If we did not have any information on a country, our best prediction for every country would be the mean of undp_hdi. We would make some mistakes. But on average, this would be our best prediction. Let’s confirm that this is the case.
# mean of undp_hdi
y_bar <- mean(a$undp_hdi)
round(y_bar, digits = 2)
[1] 0.69
Our mean is 0.69. If we predict the mean for every country, we will make some mistakes. These mistakes are the differences between the actual values of undp_hdi in every country and the mean of undp_hdi.
# deviations from the mean
deviations.from.ybar <- (a$undp_hdi - y_bar)
It’s always going to be true that the sum of the average deviations is 0. This is a property of the mean.
# sum of deviations from ybar is always zero (or extremely close to 0)
sum(deviations.from.ybar)
[1] 0.000000000000002553513
We will now square the deviations from the mean.
# squared deviations from the mean
sq.deviations.from.ybar <- deviations.from.ybar^2
The squared deviations from the mean capture the overall variability of our variable undp_hdi. At this point you should see that what we did so far, is the first step to getting variance. Dividing the sum of the squared deviations by \(n-1\) would give us the variance of undp_hdi. The variance quantifies the variability of a variable.
Let’s do this:
total.variance <- sum(sq.deviations.from.ybar) / (length(a$undp_hdi) - 1)
total.variance
[1] 0.03434449
The overall variance of undp_hdi is 0.0343445.
Let’s say, we have additional information about a country like for example its wealth. Wealth is measured by the variable wdi_gdpc. We now run a linear model where we predict undp_hdi using the information in wdi_gdpc. If the regression coefficient of wdi_gdpc is significant, that means that both variables are related. This in turn means that we can explain some of the variability in undp_hdi using variability in wdi_gdpc.
# we regress undp_hdi on wdi_gdpc
m1 <- lm( undp_hdi ~ wdi_gdpc, data = a )
screenreg(m1)
=======================
Model 1
-----------------------
(Intercept) 0.59 ***
(0.01)
wdi_gdpc 0.00 ***
(0.00)
-----------------------
R^2 0.50
Adj. R^2 0.50
Num. obs. 158
RMSE 0.13
=======================
*** p < 0.001, ** p < 0.01, * p < 0.05
The coefficient of wdi_gdpc is indeed significant.

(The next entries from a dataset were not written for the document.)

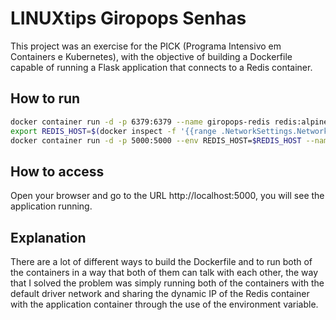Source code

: # LINUXtips Giropops Senhas

This project was an exercise for the PICK (Programa Intensivo em Containers e Kubernetes), with the objective of building a Dockerfile capable of running a Flask application that connects to a Redis container.

## How to run

```bash
docker container run -d -p 6379:6379 --name giropops-redis redis:alpine
export REDIS_HOST=$(docker inspect -f '{{range .NetworkSettings.Networks}}{{.IPAddress}}{{end}}' giropops-redis)
docker container run -d -p 5000:5000 --env REDIS_HOST=$REDIS_HOST --name giropops-senhas eduardothums/linuxtips-giropops-senhas:1.0
```

## How to access

Open your browser and go to the URL http://localhost:5000, you will see the application running.

## Explanation

There are a lot of different ways to build the Dockerfile and to run both of the containers in a way that both of them can talk with each other, the way that I solved the problem was simply running both of the containers with the default driver network and sharing the dynamic IP of the Redis container with the application container through the use of the environment variable.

Let’s plot the relationship in a scatterplot and draw the regression line.
# the scatterplot
plot(x = a$wdi_gdpc,
y = a$undp_hdi,
xlab = "GDP per captia in US dollars",
ylab = "Human Development Index")
# the regression line
abline(m1, col = "darkgreen", lwd = 3)
This model looks awful. We over-predict quality of live for poor countries. We under-predict for medium wealth levels and over-predict for rich countries. We will return to this problem later.

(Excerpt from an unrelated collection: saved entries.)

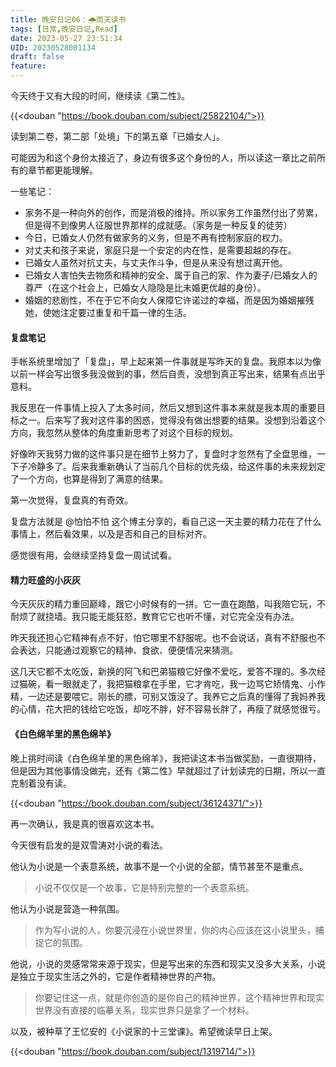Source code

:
 ```yaml
---
title: 晚安日记06：🌧雨天读书
tags: [日常,晚安日记,Read]
date: 2023-05-27 23:51:34
UID: 20230528001134
draft: false
feature: 
---
```


今天终于又有大段的时间，继续读《第二性》。

{{<douban "https://book.douban.com/subject/25822104/">}}

读到第二卷，第二部「处境」下的第五章「已婚女人」。

<!--more-->

可能因为和这个身份太接近了，身边有很多这个身份的人，所以读这一章比之前所有的章节都更能理解。

一些笔记：
- 家务不是一种向外的创作，而是消极的维持。所以家务工作虽然付出了劳累，但是得不到像男人征服世界那样的成就感。（家务是一种反复的徒劳）
- 今日，已婚女人仍然有做家务的义务，但是不再有控制家庭的权力。
- 对丈夫和孩子来说，家庭只是一个安定的内在性，是需要超越的存在。
- 已婚女人虽然对抗丈夫，与丈夫作斗争，但是从来没有想过离开他。
- 已婚女人害怕失去物质和精神的安全、属于自己的家、作为妻子/已婚女人的尊严（在这个社会上，已婚女人隐隐是比未婚更优越的身份）。
- 婚姻的悲剧性，不在于它不向女人保障它许诺过的幸福，而是因为婚姻摧残她，使她注定要过重复和千篇一律的生活。

#### 复盘笔记

手帐系统里增加了「复盘」，早上起来第一件事就是写昨天的复盘。我原本以为像以前一样会写出很多我没做到的事，然后自责，没想到真正写出来，结果有点出乎意料。

我反思在一件事情上投入了太多时间，然后又想到这件事本来就是我本周的重要目标之一。后来写了我对这件事的困惑，觉得没有做出想要的结果。没想到沿着这个方向，我忽然从整体的角度重新思考了对这个目标的规划。

好像昨天我努力做的这件事只是在细节上努力了，复盘时才忽然有了全盘思维，一下子冷静多了。后来我重新确认了当前几个目标的优先级，给这件事的未来规划定了一个方向，也算是得到了满意的结果。

第一次觉得，复盘真的有奇效。

复盘方法就是 @怕怕不怕 这个博主分享的，看自己这一天主要的精力花在了什么事情上，然后看效果，以及是否和自己的目标对齐。

感觉很有用，会继续坚持复盘一周试试看。


#### 精力旺盛的小灰灰

今天灰灰的精力重回巅峰，跟它小时候有的一拼。它一直在跑酷，叫我陪它玩，不耐烦了就挠墙。我只能无能狂怒，教育它它也听不懂，对它完全没有办法。

昨天我还担心它精神有点不好，怕它哪里不舒服呢。也不会说话，真有不舒服也不会表达，只能通过观察它的精神、食欲、便便情况来猜测。

这几天它都不太吃饭，新换的阿飞和巴弟猫粮它好像不爱吃，爱答不理的。多次经过猫碗，看一眼就走了，我把猫粮拿在手里，它才肯吃，我一边骂它矫情鬼、小作精，一边还是要喂它。刚长的膘，可别又饿没了。我养它之后真的懂得了我妈养我的心情，花大把的钱给它吃饭，却吃不胖，好不容易长胖了，再瘦了就感觉很亏。

#### 《白色绵羊里的黑色绵羊》

晚上挑时间读《白色绵羊里的黑色绵羊》，我把读这本书当做奖励，一直很期待，但是因为其他事情没做完，还有《第二性》早就超过了计划读完的日期，所以一直克制着没有读。

{{<douban "https://book.douban.com/subject/36124371/">}}

再一次确认，我是真的很喜欢这本书。

今天很有启发的是双雪涛对小说的看法。

他认为小说是一个表意系统，故事不是一个小说的全部，情节甚至不是重点。

> 小说不仅仅是一个故事，它是特别完整的一个表意系统。

他认为小说是营造一种氛围。

> 作为写小说的人，你要沉浸在小说世界里，你的内心应该在这小说里头，捕捉它的氛围。

他说，小说的灵感常常来源于现实，但是写出来的东西和现实又没多大关系，小说是独立于现实生活之外的，它是作者精神世界的产物。

> 你要记住这一点，就是你创造的是你自己的精神世界，这个精神世界和现实世界没有直接的临摹关系，现实世界只是拿了一个材料。


以及，被种草了王忆安的《小说家的十三堂课》。希望微读早日上架。

{{<douban "https://book.douban.com/subject/1319714/">}}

For now, you should see that using the variability in wdi_gdpc we actually explain some of the variability in undp_hdi. We do not explain all of the variability. There are still differences between our predictions (the points on the line) and actual outcomes. Were we to explain all of the variability, all of the points would be on the line. They are not. They never will be in real-life applications. The social world is complex. However, we can ask: “How much of the variability in undp_hdi do we explain using the variability in wdi_gdpc.

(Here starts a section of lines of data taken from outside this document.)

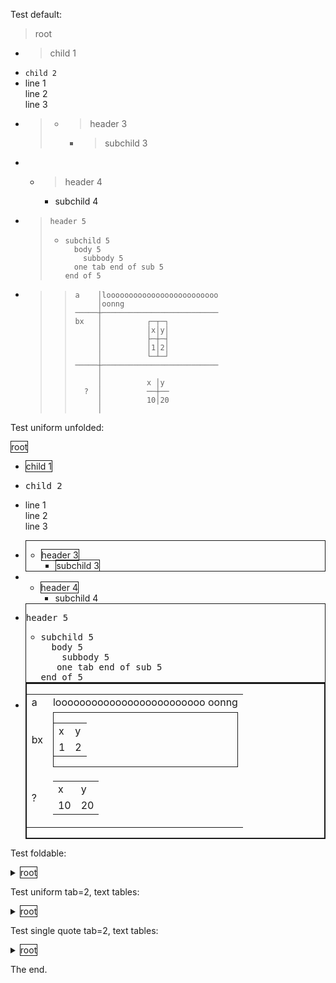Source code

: Test default:
> root
- > child 1
- `child 2`
- line 1<br>
  line 2<br>
  line 3
- > 
  > - > header 3
  >   - > subchild 3
- 
  - > header 4
    - subchild 4
- > `header 5`
  > - ```
  >   subchild 5
  >     body 5
  >       subbody 5
  >   	one tab end of sub 5
  >   end of 5
  >   ```
  >   
- > > ```
  > > a    │looooooooooooooooooooooooo
  > >      │oonng
  > > ─────┼──────────────────────────
  > > bx   │          ┌─┬─┐
  > >      │          │x│y│
  > >      │          ├─┼─┤
  > >      │          │1│2│
  > >      │          └─┴─┘
  > > ─────┼──────────────────────────
  > >      │
  > >      │          x │y
  > >   ?  │          ──┼──
  > >      │          10│20
  > >      │
  > > ```
  > > 

Test uniform unfolded:

<span style="border:thin solid">root</span>
- <span style="border:thin solid">child 1</span>
- <span style="font-family: monospace">child 2</span>
- line 1<br>
  line 2<br>
  line 3
- <div style="border:thin solid">
  
  
  - <span style="border:thin solid">header 3</span>
    - <span style="border:thin solid">subchild 3</span>
  </div>
- 
  - <span style="border:thin solid">header 4</span>
    - subchild 4
- <div style="border:thin solid">
  
  <span style="font-family: monospace">header 5</span>
  - <div style="font-family: monospace">
    subchild 5<br>
    &nbsp;&nbsp;body 5<br>
    &nbsp;&nbsp;&nbsp;&nbsp;subbody 5<br>
     &nbsp;&nbsp;&nbsp;one tab end of sub 5<br>
    end of 5
    </div>
  </div>
- <div style="border:thin solid">
  
  <div style="border:thin solid">
  
  <div>
   <table class="framed">
    <tr class=""><td class=""><span class="">a</span></td>
     <td class=""><span class="">looooooooooooooooooooooooo
                                 oonng</span></td>
    </tr>
    <tr class=""><td class=""><span class="">bx</span></td>
     <td class="">
      <div class="center">
       <div style="border:thin solid">
        <table class="framed">
         <tr class=""><td class=""><span class="">x</span></td>
          <td class=""><span class="">y</span></td>
         </tr>
         <tr class=""><td class=""><span class="">1</span></td>
          <td class=""><span class="">2</span></td>
         </tr>
        </table>
       </div>
      </div>
     </td>
    </tr>
    <tr class=""><td class=""><span class="">?</span></td>
     <td class="">
      <div class="center">
       <table class="framed">
        <tr class=""><td class=""><span class="">x</span></td>
         <td class=""><span class="">y</span></td>
        </tr>
        <tr class=""><td class=""><span class="">10</span></td>
         <td class=""><span class="">20</span></td>
        </tr>
       </table>
      </div>
     </td>
    </tr>
   </table>
  </div>
  </div>
  </div>

Test foldable:
<details><summary><span style="border:thin solid">root</span></summary>

- > child 1
- `child 2`
- line 1<br>
  line 2<br>
  line 3
- > <details><summary></summary>
  > 
  > - <details><summary><span style="border:thin solid">header 3</span></summary>
  >   
  >   - > subchild 3
  >   </details>
  > </details>
- <details><summary></summary>
  
  - <details><summary><span style="border:thin solid">header 4</span></summary>
    
    - subchild 4
    </details>
  </details>
- > <details><summary><span style="font-family: monospace">header 5</span></summary>
  > 
  > - ```
  >   subchild 5
  >     body 5
  >       subbody 5
  >   	one tab end of sub 5
  >   end of 5
  >   ```
  >   
  > </details>
- > > ```
  > > a    │looooooooooooooooooooooooo
  > >      │oonng
  > > ─────┼──────────────────────────
  > > bx   │          ┌─┬─┐
  > >      │          │x│y│
  > >      │          ├─┼─┤
  > >      │          │1│2│
  > >      │          └─┴─┘
  > > ─────┼──────────────────────────
  > >      │
  > >      │          x │y
  > >   ?  │          ──┼──
  > >      │          10│20
  > >      │
  > > ```
  > > 
</details>

Test uniform tab=2, text tables:
<details><summary><span style="border:thin solid">root</span></summary>

- <span style="border:thin solid">child 1</span>
- <span style="font-family: monospace">child 2</span>
- line 1<br>
  line 2<br>
  line 3
- <div style="border:thin solid">
  
  <details><summary></summary>
  
  - <details><summary><span style="border:thin solid">header 3</span></summary>
    
    - <span style="border:thin solid">subchild 3</span>
    </details>
  </details>
  </div>
- <details><summary></summary>
  
  - <details><summary><span style="border:thin solid">header 4</span></summary>
    
    - subchild 4
    </details>
  </details>
- <div style="border:thin solid">
  
  <details><summary><span style="font-family: monospace">header 5</span></summary>
  
  - <div style="font-family: monospace">
    subchild 5<br>
    &nbsp;&nbsp;body 5<br>
    &nbsp;&nbsp;&nbsp;&nbsp;subbody 5<br>
     &nbsp;one tab end of sub 5<br>
    end of 5
    </div>
  </details>
  </div>
- <div style="border:thin solid">
  
  <div style="border:thin solid">
  
  <div style="font-family: monospace">
  a&nbsp;&nbsp;&nbsp;&nbsp;│looooooooooooooooooooooooo<br>
  &nbsp;&nbsp;&nbsp;&nbsp;&nbsp;│oonng<br>
  ─────┼──────────────────────────<br>
  bx&nbsp;&nbsp;&nbsp;│&nbsp;&nbsp;&nbsp;&nbsp;&nbsp;&nbsp;&nbsp;&nbsp;&nbsp;&nbsp;┌─┬─┐<br>
  &nbsp;&nbsp;&nbsp;&nbsp;&nbsp;│&nbsp;&nbsp;&nbsp;&nbsp;&nbsp;&nbsp;&nbsp;&nbsp;&nbsp;&nbsp;│x│y│<br>
  &nbsp;&nbsp;&nbsp;&nbsp;&nbsp;│&nbsp;&nbsp;&nbsp;&nbsp;&nbsp;&nbsp;&nbsp;&nbsp;&nbsp;&nbsp;├─┼─┤<br>
  &nbsp;&nbsp;&nbsp;&nbsp;&nbsp;│&nbsp;&nbsp;&nbsp;&nbsp;&nbsp;&nbsp;&nbsp;&nbsp;&nbsp;&nbsp;│1│2│<br>
  &nbsp;&nbsp;&nbsp;&nbsp;&nbsp;│&nbsp;&nbsp;&nbsp;&nbsp;&nbsp;&nbsp;&nbsp;&nbsp;&nbsp;&nbsp;└─┴─┘<br>
  ─────┼──────────────────────────<br>
  &nbsp;&nbsp;&nbsp;&nbsp;&nbsp;│<br>
  &nbsp;&nbsp;&nbsp;&nbsp;&nbsp;│&nbsp;&nbsp;&nbsp;&nbsp;&nbsp;&nbsp;&nbsp;&nbsp;&nbsp;&nbsp;x │y<br>
  &nbsp;&nbsp;?&nbsp;&nbsp;│&nbsp;&nbsp;&nbsp;&nbsp;&nbsp;&nbsp;&nbsp;&nbsp;&nbsp;&nbsp;──┼──<br>
  &nbsp;&nbsp;&nbsp;&nbsp;&nbsp;│&nbsp;&nbsp;&nbsp;&nbsp;&nbsp;&nbsp;&nbsp;&nbsp;&nbsp;&nbsp;10│20<br>
  &nbsp;&nbsp;&nbsp;&nbsp;&nbsp;│
  </div>
  </div>
  </div>
</details>

Test single quote tab=2, text tables:
<details><summary><span style="border:thin solid">root</span></summary>

- <span style="border:thin solid">child 1</span>
- <span style="font-family: monospace">child 2</span>
- line 1<br>
  line 2<br>
  line 3
- <div style="border:thin solid">
  
  <details><summary></summary>
  
  - <details><summary><span style="border:thin solid">header 3</span></summary>
    
    - <span style="border:thin solid">subchild 3</span>
    </details>
  </details>
  </div>
- <details><summary></summary>
  
  - <details><summary><span style="border:thin solid">header 4</span></summary>
    
    - subchild 4
    </details>
  </details>
- <div style="border:thin solid">
  
  <details><summary><span style="font-family: monospace">header 5</span></summary>
  
  - `subchild 5`<br>
    &nbsp;&nbsp;`body 5`<br>
    &nbsp;&nbsp;&nbsp;&nbsp;`subbody 5`<br>
     &nbsp;`one tab end of sub 5`<br>
    `end of 5`
  </details>
  </div>
- <div style="border:thin solid">
  
  <div style="border:thin solid">
  
  `a    │looooooooooooooooooooooooo`<br>
  &nbsp;&nbsp;&nbsp;&nbsp;&nbsp;`│oonng`<br>
  `─────┼──────────────────────────`<br>
  `bx   │          ┌─┬─┐`<br>
  &nbsp;&nbsp;&nbsp;&nbsp;&nbsp;`│          │x│y│`<br>
  &nbsp;&nbsp;&nbsp;&nbsp;&nbsp;`│          ├─┼─┤`<br>
  &nbsp;&nbsp;&nbsp;&nbsp;&nbsp;`│          │1│2│`<br>
  &nbsp;&nbsp;&nbsp;&nbsp;&nbsp;`│          └─┴─┘`<br>
  `─────┼──────────────────────────`<br>
  &nbsp;&nbsp;&nbsp;&nbsp;&nbsp;`│`<br>
  &nbsp;&nbsp;&nbsp;&nbsp;&nbsp;`│          x │y`<br>
  &nbsp;&nbsp;`?  │          ──┼──`<br>
  &nbsp;&nbsp;&nbsp;&nbsp;&nbsp;`│          10│20`<br>
  &nbsp;&nbsp;&nbsp;&nbsp;&nbsp;`│`
  </div>
  </div>
</details>

The end.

To answer this question, we first extract a fitted value for every observation in the dataset. Recall that a fitted value is a point on the line. Hence, we take the regression equation \(\hat{Y} = 0.5855759 + 0.000102 \times \textrm{GDP per capita}\) and plug in the value of wdi_gdpc for every row in the dataset.
Actually, R has already done that for us. We can access the fitted values from our model object m1
like so.
fitted.vals <- m1$fitted.values
Now, we take the same steps as we did earlier. We take the deviations between the actual outcome of undp_hdi and our model predictions (the fitted values). These differences are the mistakes, we make they are called residuals.
# residuals
resids <- (a$undp_hdi - fitted.vals)
Actually, R did that for us as well. We could have accessed the residuals as m1$residuals
. We again square the deviations between the model predictions and the actual outcomes.
# squared residuals
sq.resids <- resids^2
The squared residuals are the variability in undp_hdi which we have NOT explained with the variability in wdi_gdpc.
R^2 is then: 1 - unexplained variability / total variability. R^2, therefore, answers the question “how much of the total variability in undp_hdi do we explain using variability in wdi_gdpc.”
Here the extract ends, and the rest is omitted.